In previous posts we've at least touched on what an arbitration is, and what role it may play in a personal injury case—like here, here, and here. A lot of folks confuse arbitration with mediation. Mediation is where the parties to a lawsuit, by agreement or by court order, get together with a neutral person (usually a retired judge, or an attorney who specializes in mediations), in an effort to bridge gaps in positions and broker a resolution to their dispute.
That's not what an arbitration is. In short, think of a trial. Except instead of many days or weeks, it will usually take less than one day; instead of a jury deciding who wins or loses and how much the claim is worth, a neutral retired judge, retired attorney, or practicing attorney will hear the evidence and decide the case; instead of in an imposing courtroom, the hearing takes place in someone's office conference room; instead of hours of live witness testimony, most of the evidence will be presented via affidavits, medical records, and other documents. There are of course other differences as well, but I consider those to be the highlights.
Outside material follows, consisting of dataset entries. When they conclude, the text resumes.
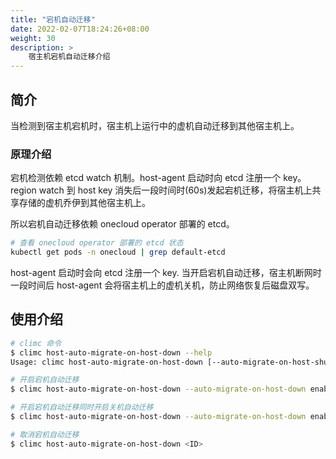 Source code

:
 ```yaml
---
title: "宕机自动迁移"
date: 2022-02-07T18:24:26+08:00
weight: 30
description: >
    宿主机宕机自动迁移介绍
---
```


## 简介

当检测到宿主机宕机时，宿主机上运行中的虚机自动迁移到其他宿主机上。

### 原理介绍

宕机检测依赖 etcd watch 机制。host-agent 启动时向 etcd 注册一个 key。 region watch 到 host key 消失后一段时间时(60s)发起宕机迁移，将宿主机上共享存储的虚机乔伊到其他宿主机上。

所以宕机自动迁移依赖 onecloud operator 部署的 etcd。
```bash
# 查看 onecloud operator 部署的 etcd 状态
kubectl get pods -n onecloud | grep default-etcd
```

host-agent 启动时会向 etcd 注册一个 key. 当开启宕机自动迁移，宿主机断网时一段时间后 host-agent 会将宿主机上的虚机关机，防止网络恢复后磁盘双写。

## 使用介绍

```bash
# climc 命令
$ climc host-auto-migrate-on-host-down --help
Usage: climc host-auto-migrate-on-host-down [--auto-migrate-on-host-shutdown {enable,disable}] [--help] [--auto-migrate-on-host-down {enable,disable}] <ID> ...

# 开启宕机自动迁移
$ climc host-auto-migrate-on-host-down --auto-migrate-on-host-down enable <ID>

# 开启宕机自动迁移同时开启关机自动迁移
$ climc host-auto-migrate-on-host-down --auto-migrate-on-host-down enable --auto-migrate-on-host-shutdown enable <ID>

# 取消宕机自动迁移
$ climc host-auto-migrate-on-host-down <ID>
```
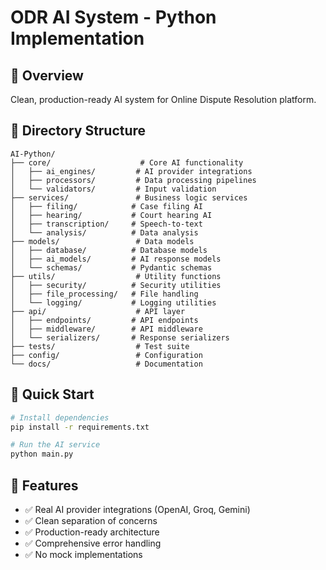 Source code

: # ODR AI System - Python Implementation

## 🎯 Overview
Clean, production-ready AI system for Online Dispute Resolution platform.

## 📁 Directory Structure
```
AI-Python/
├── core/                    # Core AI functionality
│   ├── ai_engines/         # AI provider integrations
│   ├── processors/         # Data processing pipelines
│   └── validators/         # Input validation
├── services/               # Business logic services
│   ├── filing/            # Case filing AI
│   ├── hearing/           # Court hearing AI
│   ├── transcription/     # Speech-to-text
│   └── analysis/          # Data analysis
├── models/                 # Data models
│   ├── database/          # Database models
│   ├── ai_models/         # AI response models
│   └── schemas/           # Pydantic schemas
├── utils/                  # Utility functions
│   ├── security/          # Security utilities
│   ├── file_processing/   # File handling
│   └── logging/           # Logging utilities
├── api/                    # API layer
│   ├── endpoints/         # API endpoints
│   ├── middleware/        # API middleware
│   └── serializers/       # Response serializers
├── tests/                  # Test suite
├── config/                 # Configuration
└── docs/                   # Documentation
```

## 🚀 Quick Start
```bash
# Install dependencies
pip install -r requirements.txt

# Run the AI service
python main.py
```

## 🔧 Features
- ✅ Real AI provider integrations (OpenAI, Groq, Gemini)
- ✅ Clean separation of concerns
- ✅ Production-ready architecture
- ✅ Comprehensive error handling
- ✅ No mock implementations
The two types of arbitration we deal with in personal injury cases are contractual ones, and “mandatory arbitration” (MAR for short). Contractual arbitration is usually done when a person has a claim against their own auto insurance company, and the auto policy says that disputes about benefits are subject to arbitration. The contract/insurance policy spells out the rules for the arbitration, and the result is almost always (again, depending on what the policy says) binding on the parties. We commonly see this when a client has a dispute with their insurer over whether they're owed underinsured motorist (UIM) benefits, or personal injury protection (PIP) benefits. Find a brief summary of those types of benefits here.
Mandatory arbitration in Washington happens after a lawsuit is filed and is part of the court system. Typically it goes like this. When we can't resolve a client's injury claim for fair compensation with an insurance company, we have to file a lawsuit in state court against the wrongdoer, and the insurer then defends them in the lawsuit by hiring them a lawyer. The insurer is still responsible for paying whatever result is reached. This is litigation. At some point our clients, with our advice, are going to have to decide whether to go down the path that leads directly to a trial, or the path that goes through MAR.
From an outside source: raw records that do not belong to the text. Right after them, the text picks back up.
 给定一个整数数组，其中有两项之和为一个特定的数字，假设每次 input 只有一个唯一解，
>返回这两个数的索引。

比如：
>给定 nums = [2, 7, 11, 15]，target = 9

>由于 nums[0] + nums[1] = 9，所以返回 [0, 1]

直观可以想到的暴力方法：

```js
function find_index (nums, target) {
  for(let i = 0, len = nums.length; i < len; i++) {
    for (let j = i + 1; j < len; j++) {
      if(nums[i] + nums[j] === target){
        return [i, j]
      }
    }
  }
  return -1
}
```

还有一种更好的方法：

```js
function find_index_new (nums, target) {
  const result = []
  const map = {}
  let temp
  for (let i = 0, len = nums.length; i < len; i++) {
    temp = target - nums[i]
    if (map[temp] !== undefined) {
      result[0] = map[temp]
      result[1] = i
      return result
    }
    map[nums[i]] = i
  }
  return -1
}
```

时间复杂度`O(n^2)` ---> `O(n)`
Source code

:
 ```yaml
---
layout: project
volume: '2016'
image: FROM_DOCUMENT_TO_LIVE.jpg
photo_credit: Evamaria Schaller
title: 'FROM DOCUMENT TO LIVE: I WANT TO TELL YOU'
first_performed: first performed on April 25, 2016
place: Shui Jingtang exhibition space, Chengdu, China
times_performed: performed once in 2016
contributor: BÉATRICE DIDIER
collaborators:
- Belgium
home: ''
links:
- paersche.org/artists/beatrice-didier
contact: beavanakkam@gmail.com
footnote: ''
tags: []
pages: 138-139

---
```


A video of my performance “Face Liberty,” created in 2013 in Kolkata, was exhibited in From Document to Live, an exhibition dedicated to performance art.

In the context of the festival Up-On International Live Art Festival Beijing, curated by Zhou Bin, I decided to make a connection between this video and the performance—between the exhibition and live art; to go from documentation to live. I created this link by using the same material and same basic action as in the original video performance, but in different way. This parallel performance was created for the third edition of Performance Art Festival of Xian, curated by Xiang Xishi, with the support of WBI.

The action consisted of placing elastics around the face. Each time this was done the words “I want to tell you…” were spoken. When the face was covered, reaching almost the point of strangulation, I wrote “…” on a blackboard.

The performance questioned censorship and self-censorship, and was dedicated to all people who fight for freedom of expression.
In order to qualify for MAR, the client has to agree that the amount of money they can ask for from the arbitrator is capped. State statutes set the maximum award for MAR, which (as of a recent law change) is $100,000, up from the previous $50,000. However, the law does not require all counties to adopt the higher limit. Each county in Washington has to decide whether to affirmatively adopt the higher $100,000 limit, and if they don't the limit is still $50k. Many have chosen the higher limit. Clark County, where our office is located, uses $100k. Cowlitz and Lewis Counties also use the $100k limit.
The same is not necessarily true in some neighboring counties, where many of our clients reside, or where their injury incidents may have occurred. Skamania and Klickitat Counties have not adopted the higher MAR limits, but I have it on good authority that they are doing so in 2020.
In many personal injury cases (and probably all wrongful death cases) the damages are going to be significantly higher than the arbitration limits, and unless there's a compelling strategic consideration to the contrary, those cases would not be right for MAR. But many cases are going to involve damages within the MAR range, and by submitting to MAR the injured party can, as a tradeoff to the damages cap, take advantage of some very useful features of MAR. These include:
- Significant cost savings. Because so much evidence can be put on by affidavits, medical records and police reports, the injured party's attorney will spend way less money paying for the time of live witnesses. Every dollar saved is a dollar more the injured person will net out of the eventual result.
- Significant time savings. A MAR hearing usually takes a few hours versus many days of trial. It will be scheduled many months sooner than a trial typically would be.
- Significant anxiety/stress reduction. Most parties to a personal injury case do not look forward to being in a courtroom, with a judge and jury looking on. If their case is well suited for the forum, they often they feel more comfortable having it heard in smaller, less populated setting.
- MAR awards can be appealed by the party who doesn't like the result, and if the decision is appealed in a timely manner the case will be set for a regular trial at a later date. But the party (often the defendant/other side in our cases, really their insurer) who appeals the MAR award is putting themselves at greater financial risk. If the appealing party does not improve their position at trial (i.e., the jury gives a lower award than the arbitrator), they not only pay the verdict, but also potentially multiples of that verdict in additional attorney fees and costs they would not have otherwise been responsible for. The non-appealing party also controls the number to beat, and can leave it at the arbitrator's award, or lower it by sending the other side a pleading called an Offer of Compromise (OOC). OOC's can be filed at any point between the MAR award and 30 days before trial. If the other side does not accept the OOC within 10 days, it is the new number/bar to clear for the non-appealing party to trigger the penalty fees and costs.